In the B.C. election that didn’t quite wrap last weekend, people saw plenty of graffiti classics.

Bob D’Eith is an MLA candidate with a sense of humour. When someone defaced a large campaign sign of his by blacking out one of the front teeth on his picture, the former hockey coach posed for a photo beside it, grinning like a Broad Street Bully with a hockey stick and gloves.

But who is laughing about the Nathan Cullen sign that got cut up and re-arranged to look like the Smithers politician was dead and hanging from a cord?

Here in North Coast-Haida Gwaii, there was nothing funny either about seeing the hundreds of Chris Sankey brochures that someone stole and dumped on the ground in Prince Rupert.

For a long time, election campaign signs have had a habit of being torn down or taking a walk — a little like property markers. That’s anti-democratic enough, and it costs campaign teams money and time they don’t have.

But coming at a time when people are increasingly nervous about running for public office for fear of violence, the prank on the Cullen sign was seriously chilling. 

The only good thing that came of it was that it got roundly condemned by people on all sides of B.C.’s blue-green-orange political fence.

It seems unlikely any election-campaign vandals will ever read this, or respond. 

But since you never can tell, here you go:


An open letter to campaign-sign vandals in North Coast-Haida Gwaii

Dear Vandals,

I write in regard to your collective efforts to deface and destroy local campaign signs and literature in the lead-up to B.C.’s 43rd provincial general election.

Over the years, we’ve probably all chuckled at a blacked-out tooth or a pair of big round glasses drawn on the face of an election candidate. 

But with this latest stuff, you are seriously scaring people in un-fun ways.

Also, consider that some candidates might actually look smarter with glasses, or tougher with a missing tooth. 

Better to avoid other people’s signs altogether and put up some of your own.

Maybe your dog could run?
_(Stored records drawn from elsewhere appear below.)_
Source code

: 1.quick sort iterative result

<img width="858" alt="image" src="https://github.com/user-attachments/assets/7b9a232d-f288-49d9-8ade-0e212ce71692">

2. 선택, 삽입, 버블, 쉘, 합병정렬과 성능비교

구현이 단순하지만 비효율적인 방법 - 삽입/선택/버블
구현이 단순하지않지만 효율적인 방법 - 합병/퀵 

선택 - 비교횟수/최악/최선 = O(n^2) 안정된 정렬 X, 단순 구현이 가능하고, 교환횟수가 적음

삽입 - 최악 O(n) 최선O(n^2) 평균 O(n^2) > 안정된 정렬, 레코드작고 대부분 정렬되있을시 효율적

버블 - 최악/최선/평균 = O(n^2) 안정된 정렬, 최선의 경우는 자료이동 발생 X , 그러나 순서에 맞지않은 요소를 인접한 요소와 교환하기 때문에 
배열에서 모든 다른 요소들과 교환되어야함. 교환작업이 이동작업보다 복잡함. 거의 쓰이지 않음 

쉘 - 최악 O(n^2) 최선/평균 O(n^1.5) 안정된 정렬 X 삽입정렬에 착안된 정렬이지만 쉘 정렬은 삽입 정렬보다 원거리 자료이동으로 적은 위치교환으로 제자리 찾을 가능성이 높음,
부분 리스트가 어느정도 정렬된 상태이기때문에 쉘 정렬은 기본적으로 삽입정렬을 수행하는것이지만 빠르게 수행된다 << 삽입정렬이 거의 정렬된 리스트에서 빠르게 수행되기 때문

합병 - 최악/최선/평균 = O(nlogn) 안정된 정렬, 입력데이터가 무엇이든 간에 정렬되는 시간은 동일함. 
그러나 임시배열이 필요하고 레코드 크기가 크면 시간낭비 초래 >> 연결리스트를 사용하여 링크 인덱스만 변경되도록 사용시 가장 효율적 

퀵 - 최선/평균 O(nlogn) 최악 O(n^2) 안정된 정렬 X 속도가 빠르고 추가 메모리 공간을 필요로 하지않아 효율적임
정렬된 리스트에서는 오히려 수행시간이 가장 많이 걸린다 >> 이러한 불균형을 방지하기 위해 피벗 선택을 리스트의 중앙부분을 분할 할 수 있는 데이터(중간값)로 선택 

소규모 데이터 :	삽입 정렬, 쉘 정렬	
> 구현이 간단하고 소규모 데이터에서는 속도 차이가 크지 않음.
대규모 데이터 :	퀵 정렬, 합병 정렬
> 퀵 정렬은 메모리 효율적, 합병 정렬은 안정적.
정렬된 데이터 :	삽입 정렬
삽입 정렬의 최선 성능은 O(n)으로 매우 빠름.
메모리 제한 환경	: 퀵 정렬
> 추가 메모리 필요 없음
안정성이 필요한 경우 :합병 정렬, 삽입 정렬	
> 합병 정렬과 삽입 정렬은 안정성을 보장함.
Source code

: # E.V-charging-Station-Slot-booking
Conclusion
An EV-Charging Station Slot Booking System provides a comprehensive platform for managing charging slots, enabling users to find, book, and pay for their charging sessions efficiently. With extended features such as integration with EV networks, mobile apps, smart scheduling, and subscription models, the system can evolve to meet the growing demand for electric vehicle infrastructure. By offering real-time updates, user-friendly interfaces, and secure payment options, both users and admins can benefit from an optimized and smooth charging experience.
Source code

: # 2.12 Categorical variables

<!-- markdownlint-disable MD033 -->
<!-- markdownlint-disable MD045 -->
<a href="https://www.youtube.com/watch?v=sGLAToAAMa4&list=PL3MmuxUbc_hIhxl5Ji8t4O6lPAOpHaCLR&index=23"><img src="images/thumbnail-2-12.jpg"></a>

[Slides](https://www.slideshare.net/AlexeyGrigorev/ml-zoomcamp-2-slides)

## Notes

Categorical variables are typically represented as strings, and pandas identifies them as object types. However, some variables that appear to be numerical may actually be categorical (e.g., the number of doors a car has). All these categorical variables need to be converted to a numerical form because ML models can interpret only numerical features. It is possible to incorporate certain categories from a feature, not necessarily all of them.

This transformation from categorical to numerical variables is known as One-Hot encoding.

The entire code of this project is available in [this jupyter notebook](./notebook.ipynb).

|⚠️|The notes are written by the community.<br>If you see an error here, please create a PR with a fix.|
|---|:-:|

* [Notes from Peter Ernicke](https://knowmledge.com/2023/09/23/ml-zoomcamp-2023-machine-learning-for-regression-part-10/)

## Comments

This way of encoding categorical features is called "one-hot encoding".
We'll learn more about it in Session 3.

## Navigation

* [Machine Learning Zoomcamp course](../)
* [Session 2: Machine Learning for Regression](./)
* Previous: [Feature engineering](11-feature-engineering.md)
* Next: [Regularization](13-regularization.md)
I mean run for office. 

Someone already posted a campaign sign for their cat this election. Mr. Bean kept a positive tone, promising “equal opportunity for all Animals.”

But a dog? Think of the smear campaign.

Or why not start your own party? On Haida Gwaii, there’s a pretty obvious opportunity.

The Haida Gwaii Pool Party would run on a single-issue platform of one swimming pool for every village on island. Nevermind about a costed platform, nobody reads those.

I do hope you consider these suggestions, not only because it would be more fun for everyone else, but you too could point to your handiwork next election without fear of getting arrested.